• **TASK DETAILS**
Count the lines that contain the string "curso" in the records beneath, and respond with the number only.

• **RECORDS FOR THIS EXERCISE**

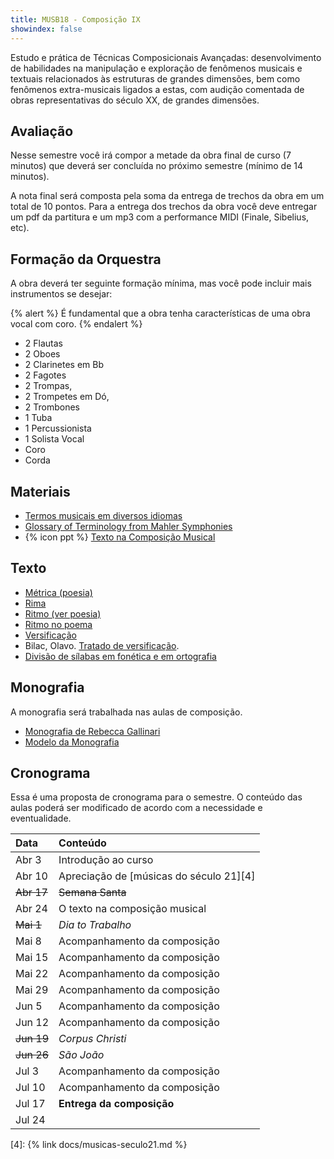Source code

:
 ```yaml
---
title: MUSB18 - Composição IX
showindex: false
---
```


Estudo e prática de Técnicas Composicionais Avançadas: desenvolvimento de
habilidades na manipulação e exploração de fenômenos musicais e textuais
relacionados às estruturas de grandes dimensões, bem como fenômenos
extra-musicais ligados a estas, com audição comentada de obras representativas
do século XX, de grandes dimensões.


## Avaliação

Nesse semestre você irá compor a metade da obra final de curso (7 minutos) que
deverá ser concluída no próximo semestre (mínimo de 14 minutos).

A nota final será composta pela soma da entrega de trechos da obra em um total
de 10 pontos. Para a entrega dos trechos da obra você deve entregar um pdf da
partitura e um mp3 com a performance MIDI (Finale, Sibelius, etc).


## Formação da Orquestra

A obra deverá ter seguinte formação mínima, mas você pode incluir mais
instrumentos se desejar:

{% alert %}
É fundamental que a obra tenha características de uma obra vocal com coro.
{% endalert %}

- 2 Flautas
- 2 Oboes
- 2 Clarinetes em Bb
- 2 Fagotes
- 2 Trompas,
- 2 Trompetes em Dó,
- 2 Trombones
- 1 Tuba
- 1 Percussionista
- 1 Solista Vocal
- Coro
- Corda

## Materiais

- [Termos musicais em diversos idiomas](https://web.library.yale.edu/cataloging/music/instname)
- [Glossary of Terminology from Mahler Symphonies](https://www.orchestralibrary.com/reftables/mahler2gloss.html)
- {% icon ppt %} [Texto na Composição Musical][1]

## Texto

- [Métrica (poesia)](http://pt.wikipedia.org/wiki/Métrica_(poesia))
- [Rima](http://pt.wikipedia.org/wiki/Rima)
- [Ritmo (ver poesia)](http://pt.wikipedia.org/wiki/Ritmo)
- [Ritmo no poema](http://pt.wikipedia.org/wiki/Ritmo_no_poema)
- [Versificação](http://pt.wikipedia.org/wiki/Versificação)
- Bilac, Olavo. [Tratado de versificação](https://digital.bbm.usp.br/handle/bbm/4711).
- [Divisão de sílabas em fonética e em ortografia](http://www.academia.org.br/artigos/divisao-de-silabas-em-fonetica-e-em-ortografia)


## Monografia

A monografia será trabalhada nas aulas de composição.

- [Monografia de Rebecca Gallinari][2]
- [Modelo da Monografia][3]

[1]: https://www.icloud.com/iclouddrive/0eb2fV0vh_mh-VoIioGq-pvyA
[2]: https://www.icloud.com/iclouddrive/028K4RWG0lA0ZC0d540OybYqA#Monografia_Rebecca
[3]: https://www.icloud.com/iclouddrive/00693UKcLaSE2HZFjZsa96syg#Modelo_Monografia


## Cronograma

Essa é uma proposta de cronograma para o semestre. O conteúdo das aulas poderá
ser modificado de acordo com a necessidade e eventualidade.

| Data       | Conteúdo                                |
|:-----------|:----------------------------------------|
| Abr 3      | Introdução ao curso                     |
| Abr 10     | Apreciação de [músicas do século 21][4] |
| ~~Abr 17~~ | ~~Semana Santa~~                        |
| Abr 24     | O texto na composição musical           |
| ~~Mai 1~~  | *Dia to Trabalho*                       |
| Mai 8      | Acompanhamento da composição            |
| Mai 15     | Acompanhamento da composição            |
| Mai 22     | Acompanhamento da composição            |
| Mai 29     | Acompanhamento da composição            |
| Jun 5      | Acompanhamento da composição            |
| Jun 12     | Acompanhamento da composição            |
| ~~Jun 19~~ | *Corpus Christi*                        |
| ~~Jun 26~~ | *São João*                              |
| Jul 3      | Acompanhamento da composição            |
| Jul 10     | Acompanhamento da composição            |
| Jul 17     | **Entrega da composição**               |
| Jul 24     |                                         |

[4]: {% link docs/musicas-seculo21.md %}

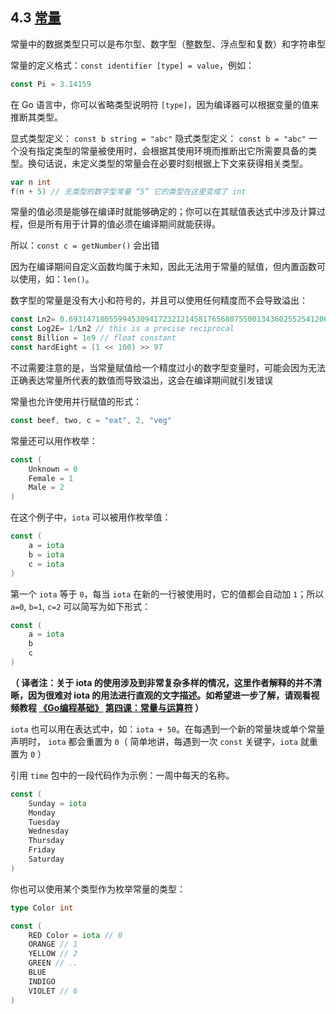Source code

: ## 4.3 [常量](https://github.com/Unknwon/the-way-to-go_ZH_CN/blob/master/eBook/04.3.md)

常量中的数据类型只可以是布尔型、数字型（整数型、浮点型和复数）和字符串型

常量的定义格式：`const identifier [type] = value`，例如：
```go
const Pi = 3.14159
```
在 Go 语言中，你可以省略类型说明符 `[type]`，因为编译器可以根据变量的值来推断其类型。

显式类型定义： `const b string = "abc"`
隐式类型定义： `const b = "abc"`
一个没有指定类型的常量被使用时，会根据其使用环境而推断出它所需要具备的类型。换句话说，未定义类型的常量会在必要时刻根据上下文来获得相关类型。
```go
var n int
f(n + 5) // 无类型的数字型常量 “5” 它的类型在这里变成了 int
```
常量的值必须是能够在编译时就能够确定的；你可以在其赋值表达式中涉及计算过程，但是所有用于计算的值必须在编译期间就能获得。

所以：`const c = getNumber()` 会出错

因为在编译期间自定义函数均属于未知，因此无法用于常量的赋值，但内置函数可以使用，如：`len()`。

数字型的常量是没有大小和符号的，并且可以使用任何精度而不会导致溢出：
```go
const Ln2= 0.693147180559945309417232121458176568075500134360255254120680009
const Log2E= 1/Ln2 // this is a precise reciprocal
const Billion = 1e9 // float constant
const hardEight = (1 << 100) >> 97
```

不过需要注意的是，当常量赋值给一个精度过小的数字型变量时，可能会因为无法正确表达常量所代表的数值而导致溢出，这会在编译期间就引发错误

常量也允许使用并行赋值的形式：
```go
const beef, two, c = "eat", 2, "veg"
```

常量还可以用作枚举：
```go
const (
	Unknown = 0
	Female = 1
	Male = 2
)
```

在这个例子中，`iota` 可以被用作枚举值：
```go
const (
	a = iota
	b = iota
	c = iota
)
```

第一个 `iota` 等于 `0`，每当 `iota` 在新的一行被使用时，它的值都会自动加 `1`；所以 `a=0`, `b=1`, `c=2` 可以简写为如下形式：

```go
const (
	a = iota
	b
	c
)
```

**（ 译者注：关于 iota 的使用涉及到非常复杂多样的情况，这里作者解释的并不清晰，因为很难对 iota 的用法进行直观的文字描述。如希望进一步了解，请观看视频教程 [《Go编程基础》](https://github.com/Unknwon/go-fundamental-programming) [第四课：常量与运算符](https://github.com/Unknwon/go-fundamental-programming/blob/master/lectures/lecture4.md) ）**

`iota` 也可以用在表达式中，如：`iota + 50`。在每遇到一个新的常量块或单个常量声明时， `iota` 都会重置为 `0`（ 简单地讲，每遇到一次 `const` 关键字，`iota` 就重置为 `0` ）

引用 `time` 包中的一段代码作为示例：一周中每天的名称。
```go
const (
	Sunday = iota
	Monday
	Tuesday
	Wednesday
	Thursday
	Friday
	Saturday
)
```
你也可以使用某个类型作为枚举常量的类型：
```go
type Color int

const (
	RED Color = iota // 0
	ORANGE // 1
	YELLOW // 2
	GREEN // ..
	BLUE
	INDIGO
	VIOLET // 6
)
```
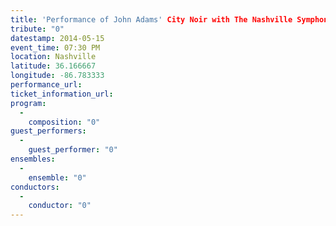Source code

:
 ```yaml
---
title: 'Performance of John Adams' City Noir with The Nashville Symphony'
tribute: "0"
datestamp: 2014-05-15
event_time: 07:30 PM
location: Nashville
latitude: 36.166667
longitude: -86.783333
performance_url: 
ticket_information_url: 
program: 
  -
    composition: "0"
guest_performers: 
  -
    guest_performer: "0"
ensembles: 
  -
    ensemble: "0"
conductors: 
  -
    conductor: "0"
---
```

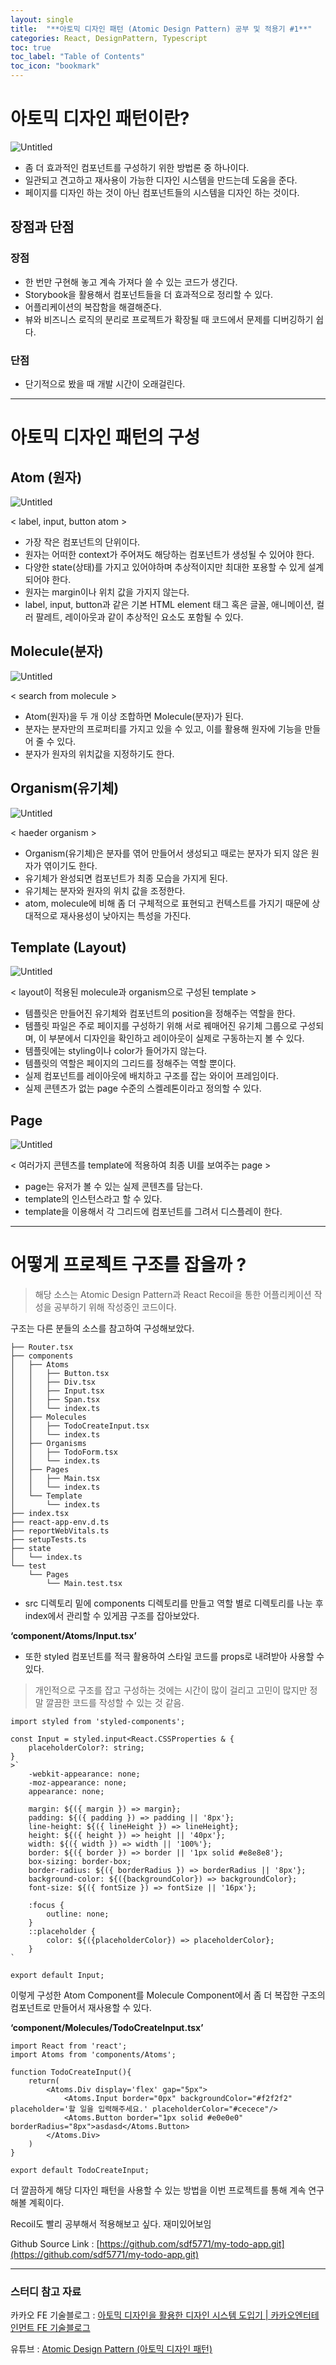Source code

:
 ```yaml
---
layout: single
title:  "**아토믹 디자인 패턴 (Atomic Design Pattern) 공부 및 적용기 #1**"
categories: React, DesignPattern, Typescript
toc: true
toc_label: "Table of Contents"
toc_icon: "bookmark"
---
```


# 아토믹 디자인 패턴이란?

![Untitled](/assets/images/posts/2023-05-01-AtomicDesignPattern01/atom01.png)

- 좀 더 효과적인 컴포넌트를 구성하기 위한 방법론 중 하나이다.
- 일관되고 견고하고 재사용이 가능한 디자인 시스템을 만드는데 도움을 준다.
- 페이지를 디자인 하는 것이 아닌 컴포넌트들의 시스템을 디자인 하는 것이다.

## 장점과 단점

### 장점

- 한 번만 구현해 놓고 계속 가져다 쓸 수 있는 코드가 생긴다.
- Storybook을 활용해서 컴포넌트들을 더 효과적으로 정리할 수 있다.
- 어플리케이션의 복잡함을 해결해준다.
- 뷰와 비즈니스 로직의 분리로 프로젝트가 확장될 때 코드에서 문제를 디버깅하기 쉽다.

### 단점

- 단기적으로 봤을 때 개발 시간이 오래걸린다.

---

# 아토믹 디자인 패턴의 구성

## Atom (원자)

![Untitled](/assets/images/posts/2023-05-01-AtomicDesignPattern01/atom02.png)

< label, input, button atom >

- 가장 작은 컴포넌트의 단위이다.
- 원자는 어떠한 context가 주어져도 해당하는 컴포넌트가 생성될 수 있어야 한다.
- 다양한 state(상태)를 가지고 있어야하며 추상적이지만 최대한 포용할 수 있게 설계 되어야 한다.
- 원자는 margin이나 위치 값을 가지지 않는다.
- label, input, button과 같은 기본 HTML element 태그 혹은 글꼴, 애니메이션, 컬러 팔레트, 레이아웃과 같이 추상적인 요소도 포함될 수 있다.

## Molecule(분자)

![Untitled](/assets/images/posts/2023-05-01-AtomicDesignPattern01/atom03.png)

< search from molecule >

- Atom(원자)을 두 개 이상 조합하면 Molecule(분자)가 된다.
- 분자는 분자만의 프로퍼티를 가지고 있을 수 있고, 이를 활용해 원자에 기능을 만들어 줄 수 있다.
- 분자가 원자의 위치값을 지정하기도 한다.

## Organism(유기체)

![Untitled](/assets/images/posts/2023-05-01-AtomicDesignPattern01/atom04.png)

< haeder organism >

- Organism(유기체)은 분자를 엮어 만들어서 생성되고 때로는 분자가 되지 않은 원자가 엮이기도 한다.
- 유기체가 완성되면 컴포넌트가 최종 모습을 가지게 된다.
- 유기체는 분자와 원자의 위치 값을 조정한다.
- atom, molecule에 비해 좀 더 구체적으로 표현되고 컨텍스트를 가지기 때문에 상대적으로 재사용성이 낮아지는 특성을 가진다.

## Template (Layout)

![Untitled](/assets/images/posts/2023-05-01-AtomicDesignPattern01/atom05.png)

< layout이 적용된 molecule과 organism으로 구성된 template >

- 템플릿은 만들어진 유기체와 컴포넌트의 position을 정해주는 역할을 한다.
- 템플릿 파일은 주로 페이지를 구성하기 위해 서로 꿰매어진 유기체 그룹으로 구성되며, 이 부분에서 디자인을 확인하고 레이아웃이 실제로 구동하는지 볼 수 있다.
- 템플릿에는 styling이나 color가 들어가지 않는다.
- 템플릿의 역할은 페이지의 그리드를 정해주는 역할 뿐이다.
- 실제 컴포넌트를 레이아웃에 배치하고 구조를 잡는 와이어 프레임이다.
- 실제 콘텐츠가 없는 page 수준의 스켈레톤이라고 정의할 수 있다.

## Page

![Untitled](/assets/images/posts/2023-05-01-AtomicDesignPattern01/atom06.png)

< 여러가지 콘텐츠를 template에 적용하여 최종 UI를 보여주는 page >

- page는 유저가 볼 수 있는 실제 콘텐츠를 담는다.
- template의 인스턴스라고 할 수 있다.
- template을 이용해서 각 그리드에 컴포넌트를 그려서 디스플레이 한다.

---

# 어떻게 프로젝트 구조를 잡을까 ?

> 해당 소스는 Atomic Design Pattern과 React Recoil을 통한 어플리케이션 작성을 공부하기 위해 작성중인 코드이다.
> 

구조는 다른 분들의 소스를 참고하여 구성해보았다.

```tsx
├── Router.tsx
├── components
│   ├── Atoms
│   │   ├── Button.tsx
│   │   ├── Div.tsx
│   │   ├── Input.tsx
│   │   ├── Span.tsx
│   │   └── index.ts
│   ├── Molecules
│   │   ├── TodoCreateInput.tsx
│   │   └── index.ts
│   ├── Organisms
│   │   ├── TodoForm.tsx
│   │   └── index.ts
│   ├── Pages
│   │   ├── Main.tsx
│   │   └── index.ts
│   └── Template
│       └── index.ts
├── index.tsx
├── react-app-env.d.ts
├── reportWebVitals.ts
├── setupTests.ts
├── state
│   └── index.ts
└── test
    └── Pages
        └── Main.test.tsx
```

- src 디렉토리 밑에 components 디렉토리를 만들고 역할 별로 디렉토리를 나눈 후 index에서 관리할 수 있게끔 구조를 잡아보았다.

**‘component/Atoms/Input.tsx’**

- 또한 styled 컴포넌트를 적극 활용하여 스타일 코드를 props로 내려받아 사용할 수 있다.

> 개인적으로 구조를 잡고 구성하는 것에는 시간이 많이 걸리고 고민이 많지만 정말 깔끔한 코드를 작성할 수 있는 것 같음.
> 

```tsx
import styled from 'styled-components';

const Input = styled.input<React.CSSProperties & {
    placeholderColor?: string;
} 
>`
    -webkit-appearance: none;
    -moz-appearance: none;
    appearance: none;

    margin: ${({ margin }) => margin};
    padding: ${({ padding }) => padding || '8px'};
    line-height: ${({ lineHeight }) => lineHeight};
    height: ${({ height }) => height || '40px'};
    width: ${({ width }) => width || '100%'};
    border: ${({ border }) => border || '1px solid #e8e8e8'};
    box-sizing: border-box;
    border-radius: ${({ borderRadius }) => borderRadius || '8px'};
    background-color: ${({backgroundColor}) => backgroundColor};
    font-size: ${({ fontSize }) => fontSize || '16px'};

    :focus {
        outline: none;
    }
    ::placeholder {
        color: ${({placeholderColor}) => placeholderColor};
    }
`

export default Input;
```

이렇게 구성한 Atom Component를 Molecule Component에서 좀 더 복잡한 구조의 컴포넌트로 만들어서 재사용할 수 있다.

**‘component/Molecules/TodoCreateInput.tsx’**

```tsx
import React from 'react';
import Atoms from 'components/Atoms';

function TodoCreateInput(){
    return(
        <Atoms.Div display='flex' gap="5px">
            <Atoms.Input border="0px" backgroundColor="#f2f2f2" placeholder='할 일을 입력해주세요.' placeholderColor="#cecece"/>
            <Atoms.Button border="1px solid #e0e0e0" borderRadius="8px">asdasd</Atoms.Button>
        </Atoms.Div>
    )
}

export default TodoCreateInput;
```

더 깔끔하게 해당 디자인 패턴을 사용할 수 있는 방법을 이번 프로젝트를 통해 계속 연구해볼 계획이다.

Recoil도 빨리 공부해서 적용해보고 싶다. 재미있어보임

Github Source Link : [https://github.com/sdf5771/my-todo-app.git](https://github.com/sdf5771/my-todo-app.git)

---

### 스터디 참고 자료

카카오 FE 기술블로그 : [아토믹 디자인을 활용한 디자인 시스템 도입기 | 카카오엔터테인먼트 FE 기술블로그](https://fe-developers.kakaoent.com/2022/220505-how-page-part-use-atomic-design-system/)

유튜브 : [Atomic Design Pattern (아토믹 디자인 패턴)](https://www.youtube.com/watch?v=qUSYwidqgFg)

• **SOLUTION TO THIS TASK**
2